Doktrin Tritunggal: Wahyu Bersifat Progresif

Illustrasi Doktrin Tritunggal
Di BAPA GEREJA Pra-Nicea & Istilah Tritunggal telah saya buktikan bahwa sejak Bapa Gereja Awal atau purba (pra Nicea) telah mempercayai Yesus sebagai Allah. Demikian juga istilah 'Tritunggal' telah digunakan oleh mereka meskipun istilah 'Tritunggal' tidak terdapat di dalam Alkitab. Tentunya fakta-fakta tersebut membongkar dusta atau kebohongan Lembaga Menara Pengawal di brosur "Haruskah Anda Percaya Kepada Tritunggal" yang menulis sebaliknya.

Menara Pengawal menulis di brosur "Haruskah Anda Percaya Kepada Tritunggal" hlm. 7-9 bahwa  ajaran Tritunggal bukanlah ajaran Alkitab karena ajaran ini berkembang dan berproses di dalam sepanjang sejarah kekristenan; mulanya keilahian Yesus diteguhkan pada konsili Nicea 325 M dan keilahian Roh Kudus di Konsili Konstantinopel pada tahun 381 M, sebagai berikut:
Bagaimana Doktrin Tritunggal Berkembang?

SAMPAI di sini saudara mungkin bertanya, ’Jika Tritunggal bukan ajaran Alkitab, bagaimana itu menjadi doktrin Susunan Kristen?’ Banyak orang berpikir bahwa ini dirumuskan pada Konsili di Nicea pada tahun 325 M.

Tetapi, hal itu tidak sepenuhnya tepat. Konsili Nicea memang meneguhkan bahwa Kristus adalah dari zat yang sama seperti Allah, dan hal ini menjadi fondasi untuk teologi Tritunggal di kemudian hari.
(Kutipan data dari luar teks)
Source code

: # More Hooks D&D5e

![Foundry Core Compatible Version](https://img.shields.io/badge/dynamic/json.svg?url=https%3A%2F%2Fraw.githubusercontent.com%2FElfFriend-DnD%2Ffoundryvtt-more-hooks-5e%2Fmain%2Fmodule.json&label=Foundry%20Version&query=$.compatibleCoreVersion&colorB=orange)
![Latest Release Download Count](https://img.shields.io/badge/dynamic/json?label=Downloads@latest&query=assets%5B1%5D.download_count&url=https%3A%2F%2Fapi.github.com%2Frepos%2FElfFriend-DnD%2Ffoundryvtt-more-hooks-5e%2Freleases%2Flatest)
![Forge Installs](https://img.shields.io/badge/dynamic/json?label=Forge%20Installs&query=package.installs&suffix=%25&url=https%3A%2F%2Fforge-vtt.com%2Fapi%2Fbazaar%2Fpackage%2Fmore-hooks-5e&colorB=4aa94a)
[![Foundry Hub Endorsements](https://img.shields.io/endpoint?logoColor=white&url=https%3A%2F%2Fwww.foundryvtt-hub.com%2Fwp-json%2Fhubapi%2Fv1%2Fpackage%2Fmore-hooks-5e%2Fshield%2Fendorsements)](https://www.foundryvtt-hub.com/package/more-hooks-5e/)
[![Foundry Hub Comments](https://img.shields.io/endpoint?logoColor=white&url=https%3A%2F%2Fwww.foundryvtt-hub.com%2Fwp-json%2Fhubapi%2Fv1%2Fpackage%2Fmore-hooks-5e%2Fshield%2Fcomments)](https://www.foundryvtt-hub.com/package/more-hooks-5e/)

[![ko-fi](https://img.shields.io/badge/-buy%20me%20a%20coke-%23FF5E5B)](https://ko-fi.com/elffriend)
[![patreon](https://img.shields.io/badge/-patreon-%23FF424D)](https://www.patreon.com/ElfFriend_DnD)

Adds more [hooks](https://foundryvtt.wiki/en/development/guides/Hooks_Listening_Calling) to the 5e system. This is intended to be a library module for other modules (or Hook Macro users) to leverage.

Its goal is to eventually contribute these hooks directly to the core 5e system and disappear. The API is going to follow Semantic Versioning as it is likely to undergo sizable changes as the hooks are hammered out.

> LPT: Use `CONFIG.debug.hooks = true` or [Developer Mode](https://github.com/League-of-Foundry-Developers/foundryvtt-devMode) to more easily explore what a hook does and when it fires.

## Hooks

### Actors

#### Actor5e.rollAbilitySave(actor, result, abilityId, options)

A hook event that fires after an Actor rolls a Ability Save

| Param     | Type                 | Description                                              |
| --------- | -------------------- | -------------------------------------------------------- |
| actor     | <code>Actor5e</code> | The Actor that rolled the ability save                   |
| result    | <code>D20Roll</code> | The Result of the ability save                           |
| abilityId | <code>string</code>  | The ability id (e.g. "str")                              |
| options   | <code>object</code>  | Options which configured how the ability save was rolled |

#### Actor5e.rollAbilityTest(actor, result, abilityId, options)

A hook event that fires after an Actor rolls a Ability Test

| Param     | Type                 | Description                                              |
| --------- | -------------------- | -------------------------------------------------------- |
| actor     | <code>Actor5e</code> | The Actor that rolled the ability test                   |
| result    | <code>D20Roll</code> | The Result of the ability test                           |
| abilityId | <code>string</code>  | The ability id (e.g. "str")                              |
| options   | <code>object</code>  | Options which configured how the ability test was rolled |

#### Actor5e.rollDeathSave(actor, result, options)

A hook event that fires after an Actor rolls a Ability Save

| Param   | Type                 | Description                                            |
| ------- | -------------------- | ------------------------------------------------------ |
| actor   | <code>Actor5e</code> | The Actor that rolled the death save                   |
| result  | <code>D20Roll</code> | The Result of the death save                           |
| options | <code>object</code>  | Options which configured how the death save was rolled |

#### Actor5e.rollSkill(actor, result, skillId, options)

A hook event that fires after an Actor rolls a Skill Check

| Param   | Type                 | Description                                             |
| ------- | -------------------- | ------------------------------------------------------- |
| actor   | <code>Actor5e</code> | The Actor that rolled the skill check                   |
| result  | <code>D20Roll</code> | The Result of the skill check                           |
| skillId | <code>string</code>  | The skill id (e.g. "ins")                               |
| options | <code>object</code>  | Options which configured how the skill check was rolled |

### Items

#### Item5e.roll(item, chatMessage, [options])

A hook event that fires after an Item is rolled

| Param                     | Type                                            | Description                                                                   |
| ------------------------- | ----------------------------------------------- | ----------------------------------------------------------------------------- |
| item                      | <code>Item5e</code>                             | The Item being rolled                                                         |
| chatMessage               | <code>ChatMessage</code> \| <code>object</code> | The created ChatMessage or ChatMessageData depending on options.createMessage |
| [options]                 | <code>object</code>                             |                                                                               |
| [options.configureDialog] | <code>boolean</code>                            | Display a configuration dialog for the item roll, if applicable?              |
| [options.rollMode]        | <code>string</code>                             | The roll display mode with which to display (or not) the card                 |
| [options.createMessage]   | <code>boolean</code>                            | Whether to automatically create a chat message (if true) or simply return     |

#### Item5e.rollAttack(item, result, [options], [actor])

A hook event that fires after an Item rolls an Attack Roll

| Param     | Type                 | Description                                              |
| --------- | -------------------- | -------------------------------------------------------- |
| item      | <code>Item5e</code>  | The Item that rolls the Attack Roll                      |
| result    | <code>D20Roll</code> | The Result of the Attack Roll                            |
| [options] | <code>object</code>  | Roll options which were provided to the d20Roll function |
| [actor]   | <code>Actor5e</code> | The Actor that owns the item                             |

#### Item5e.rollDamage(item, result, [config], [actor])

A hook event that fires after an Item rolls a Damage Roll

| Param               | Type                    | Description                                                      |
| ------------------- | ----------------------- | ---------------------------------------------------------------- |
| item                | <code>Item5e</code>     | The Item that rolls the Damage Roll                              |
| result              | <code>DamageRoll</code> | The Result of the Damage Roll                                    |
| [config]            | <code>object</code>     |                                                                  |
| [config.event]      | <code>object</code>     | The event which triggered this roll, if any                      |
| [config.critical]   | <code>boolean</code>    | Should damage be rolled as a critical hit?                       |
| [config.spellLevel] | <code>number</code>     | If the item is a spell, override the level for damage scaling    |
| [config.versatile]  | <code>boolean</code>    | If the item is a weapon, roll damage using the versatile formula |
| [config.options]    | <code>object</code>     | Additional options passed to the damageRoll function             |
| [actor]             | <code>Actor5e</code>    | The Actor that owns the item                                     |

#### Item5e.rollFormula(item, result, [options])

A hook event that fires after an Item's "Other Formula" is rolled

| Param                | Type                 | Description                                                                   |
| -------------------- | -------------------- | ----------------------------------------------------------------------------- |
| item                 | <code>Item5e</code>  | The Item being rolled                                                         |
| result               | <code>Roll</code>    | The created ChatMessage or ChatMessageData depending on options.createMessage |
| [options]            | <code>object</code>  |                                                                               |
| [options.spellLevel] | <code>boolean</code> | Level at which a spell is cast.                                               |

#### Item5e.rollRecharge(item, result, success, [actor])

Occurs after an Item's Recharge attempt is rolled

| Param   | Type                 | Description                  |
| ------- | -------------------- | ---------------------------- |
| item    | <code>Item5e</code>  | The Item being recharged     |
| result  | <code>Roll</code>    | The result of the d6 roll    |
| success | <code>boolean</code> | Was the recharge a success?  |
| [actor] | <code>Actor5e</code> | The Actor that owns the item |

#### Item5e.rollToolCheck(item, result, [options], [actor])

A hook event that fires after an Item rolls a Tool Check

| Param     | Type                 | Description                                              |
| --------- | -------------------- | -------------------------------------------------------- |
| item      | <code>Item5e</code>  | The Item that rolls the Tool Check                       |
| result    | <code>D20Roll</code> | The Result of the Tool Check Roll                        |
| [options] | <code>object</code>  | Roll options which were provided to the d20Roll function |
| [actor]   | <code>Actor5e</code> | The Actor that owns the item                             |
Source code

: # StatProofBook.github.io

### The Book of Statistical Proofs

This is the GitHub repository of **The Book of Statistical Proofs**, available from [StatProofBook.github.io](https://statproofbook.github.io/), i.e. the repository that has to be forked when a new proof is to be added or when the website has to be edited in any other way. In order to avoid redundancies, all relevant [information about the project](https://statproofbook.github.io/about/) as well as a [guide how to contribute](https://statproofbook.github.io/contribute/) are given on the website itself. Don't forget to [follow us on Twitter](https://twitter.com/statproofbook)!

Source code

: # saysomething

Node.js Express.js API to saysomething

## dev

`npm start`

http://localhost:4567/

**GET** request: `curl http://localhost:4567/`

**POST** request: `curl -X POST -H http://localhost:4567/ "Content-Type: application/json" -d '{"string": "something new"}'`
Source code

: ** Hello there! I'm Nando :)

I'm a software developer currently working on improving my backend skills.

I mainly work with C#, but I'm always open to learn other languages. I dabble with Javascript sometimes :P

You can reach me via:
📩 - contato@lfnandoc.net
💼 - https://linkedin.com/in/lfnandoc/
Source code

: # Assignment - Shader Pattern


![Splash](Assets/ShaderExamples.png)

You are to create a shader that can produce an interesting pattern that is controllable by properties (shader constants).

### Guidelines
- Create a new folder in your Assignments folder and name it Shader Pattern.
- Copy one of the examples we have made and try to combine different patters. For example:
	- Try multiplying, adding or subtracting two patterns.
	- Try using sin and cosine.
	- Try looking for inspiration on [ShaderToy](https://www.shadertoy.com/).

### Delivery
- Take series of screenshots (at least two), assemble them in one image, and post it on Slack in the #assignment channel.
Tetapi konsili ini tidak menyusun Tritunggal, karena dalam konsili itu sama sekali tidak disebutkan mengenai roh kudus sebagai pribadi ketiga dari suatu Keilahian tiga serangkai.

Peranan Konstantin di Nicea

SELAMA bertahun-tahun, ada banyak tentangan atas dasar Alkitab terhadap gagasan yang makin berkembang bahwa Yesus adalah Allah. Dalam upaya untuk mengakhiri pertikaian itu, penguasa Roma Konstantin memanggil semua uskup ke Nicea. Yang hadir kira-kira 300, sebagian kecil dari jumlah keseluruhan.
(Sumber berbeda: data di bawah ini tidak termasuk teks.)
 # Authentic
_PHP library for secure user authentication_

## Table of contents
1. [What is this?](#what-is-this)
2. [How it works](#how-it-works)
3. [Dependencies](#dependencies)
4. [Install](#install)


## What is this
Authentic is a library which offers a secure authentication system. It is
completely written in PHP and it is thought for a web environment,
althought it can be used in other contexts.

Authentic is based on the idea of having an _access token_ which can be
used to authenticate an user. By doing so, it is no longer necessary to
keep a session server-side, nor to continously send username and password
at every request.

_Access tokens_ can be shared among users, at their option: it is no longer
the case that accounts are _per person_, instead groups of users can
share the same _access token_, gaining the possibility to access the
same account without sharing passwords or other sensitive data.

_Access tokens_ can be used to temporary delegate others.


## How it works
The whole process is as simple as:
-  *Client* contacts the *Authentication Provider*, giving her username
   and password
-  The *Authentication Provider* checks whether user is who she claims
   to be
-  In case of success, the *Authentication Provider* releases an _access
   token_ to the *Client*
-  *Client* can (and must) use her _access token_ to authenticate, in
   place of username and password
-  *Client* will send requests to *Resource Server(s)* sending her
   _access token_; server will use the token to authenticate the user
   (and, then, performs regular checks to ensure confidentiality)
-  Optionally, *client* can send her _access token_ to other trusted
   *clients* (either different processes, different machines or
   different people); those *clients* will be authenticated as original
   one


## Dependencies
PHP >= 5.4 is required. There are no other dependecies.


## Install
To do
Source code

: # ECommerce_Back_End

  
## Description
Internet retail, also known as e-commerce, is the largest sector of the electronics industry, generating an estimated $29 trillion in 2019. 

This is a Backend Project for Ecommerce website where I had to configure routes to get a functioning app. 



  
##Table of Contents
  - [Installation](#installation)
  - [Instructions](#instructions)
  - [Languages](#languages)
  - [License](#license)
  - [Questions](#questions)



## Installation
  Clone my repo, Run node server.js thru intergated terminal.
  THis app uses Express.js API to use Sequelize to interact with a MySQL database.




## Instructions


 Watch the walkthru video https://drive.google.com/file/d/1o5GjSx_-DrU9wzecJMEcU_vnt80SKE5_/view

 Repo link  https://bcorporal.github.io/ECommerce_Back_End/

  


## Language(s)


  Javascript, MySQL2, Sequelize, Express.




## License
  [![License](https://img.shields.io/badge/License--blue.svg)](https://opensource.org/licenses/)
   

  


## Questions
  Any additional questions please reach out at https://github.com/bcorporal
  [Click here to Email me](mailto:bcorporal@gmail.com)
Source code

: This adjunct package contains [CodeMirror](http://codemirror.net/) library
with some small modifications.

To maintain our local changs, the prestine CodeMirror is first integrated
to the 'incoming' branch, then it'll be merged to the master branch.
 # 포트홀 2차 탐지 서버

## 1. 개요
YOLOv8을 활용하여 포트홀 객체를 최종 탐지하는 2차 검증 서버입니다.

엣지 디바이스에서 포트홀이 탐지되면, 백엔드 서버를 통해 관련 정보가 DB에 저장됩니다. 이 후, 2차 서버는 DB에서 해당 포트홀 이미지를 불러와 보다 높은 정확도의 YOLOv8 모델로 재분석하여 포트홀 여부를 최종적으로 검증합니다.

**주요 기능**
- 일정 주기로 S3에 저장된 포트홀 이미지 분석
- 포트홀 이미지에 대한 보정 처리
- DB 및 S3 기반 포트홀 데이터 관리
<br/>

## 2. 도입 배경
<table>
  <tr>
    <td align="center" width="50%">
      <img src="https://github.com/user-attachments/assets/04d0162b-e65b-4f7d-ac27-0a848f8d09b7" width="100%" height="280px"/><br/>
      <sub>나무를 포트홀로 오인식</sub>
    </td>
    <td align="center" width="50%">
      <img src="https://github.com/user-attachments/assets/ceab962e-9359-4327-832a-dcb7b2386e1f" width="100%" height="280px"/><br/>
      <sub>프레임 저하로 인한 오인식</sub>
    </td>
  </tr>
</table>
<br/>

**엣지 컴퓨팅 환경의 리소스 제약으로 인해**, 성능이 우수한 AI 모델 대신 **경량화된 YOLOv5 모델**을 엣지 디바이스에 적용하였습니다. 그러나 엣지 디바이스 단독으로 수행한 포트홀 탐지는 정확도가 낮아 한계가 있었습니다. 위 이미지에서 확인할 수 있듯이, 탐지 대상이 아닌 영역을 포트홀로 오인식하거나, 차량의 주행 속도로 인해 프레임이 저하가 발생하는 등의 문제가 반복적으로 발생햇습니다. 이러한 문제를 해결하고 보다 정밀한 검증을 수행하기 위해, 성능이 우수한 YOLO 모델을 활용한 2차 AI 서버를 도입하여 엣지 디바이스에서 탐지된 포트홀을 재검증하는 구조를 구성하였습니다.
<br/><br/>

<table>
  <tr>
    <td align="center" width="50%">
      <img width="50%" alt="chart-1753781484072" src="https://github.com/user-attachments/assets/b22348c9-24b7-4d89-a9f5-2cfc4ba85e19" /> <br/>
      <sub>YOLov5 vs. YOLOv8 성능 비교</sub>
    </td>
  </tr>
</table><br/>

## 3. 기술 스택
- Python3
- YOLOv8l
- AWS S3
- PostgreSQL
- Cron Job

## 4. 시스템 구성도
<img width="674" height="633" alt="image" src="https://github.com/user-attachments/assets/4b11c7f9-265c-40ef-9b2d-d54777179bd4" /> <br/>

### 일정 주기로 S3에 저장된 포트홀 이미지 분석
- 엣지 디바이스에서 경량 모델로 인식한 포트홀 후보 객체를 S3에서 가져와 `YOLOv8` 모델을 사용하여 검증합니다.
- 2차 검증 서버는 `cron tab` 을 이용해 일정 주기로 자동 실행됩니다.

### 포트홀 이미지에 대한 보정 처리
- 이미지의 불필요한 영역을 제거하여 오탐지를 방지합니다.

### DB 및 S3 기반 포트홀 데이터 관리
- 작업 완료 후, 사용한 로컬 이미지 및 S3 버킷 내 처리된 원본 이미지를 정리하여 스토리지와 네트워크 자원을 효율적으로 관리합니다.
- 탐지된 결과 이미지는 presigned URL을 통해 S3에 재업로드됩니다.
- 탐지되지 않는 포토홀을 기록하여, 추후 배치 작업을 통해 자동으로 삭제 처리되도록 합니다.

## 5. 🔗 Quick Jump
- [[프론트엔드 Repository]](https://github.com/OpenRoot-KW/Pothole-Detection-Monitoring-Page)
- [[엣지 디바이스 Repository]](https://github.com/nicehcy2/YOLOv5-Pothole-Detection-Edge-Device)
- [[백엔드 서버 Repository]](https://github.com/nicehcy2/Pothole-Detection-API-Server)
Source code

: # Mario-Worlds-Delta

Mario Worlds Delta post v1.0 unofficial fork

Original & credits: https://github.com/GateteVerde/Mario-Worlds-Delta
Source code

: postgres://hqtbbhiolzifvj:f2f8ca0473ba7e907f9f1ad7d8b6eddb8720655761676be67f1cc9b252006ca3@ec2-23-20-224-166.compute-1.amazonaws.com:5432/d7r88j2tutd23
Konstantin bukan seorang Kristen. Menurut dugaan, ia belakangan ditobatkan, tetapi baru dibaptis pada waktu sedang terbaring sekarat. Mengenai dirinya, Henry Chadwick mengatakan dalam The Early Church, ”Konstantin, seperti bapanya, menyembah Matahari Yang Tidak Tertaklukkan; . . . pertobatannya hendaknya tidak ditafsirkan sebagai pengalaman kerelaan yang datang dari batin . . . Ini adalah masalah militer. Pengertiannya mengenai doktrin Kristen tidak pernah jelas sekali, tetapi ia yakin bahwa kemenangan dalam pertempuran bergantung pada karunia dari Allah orang-orang Kristen.”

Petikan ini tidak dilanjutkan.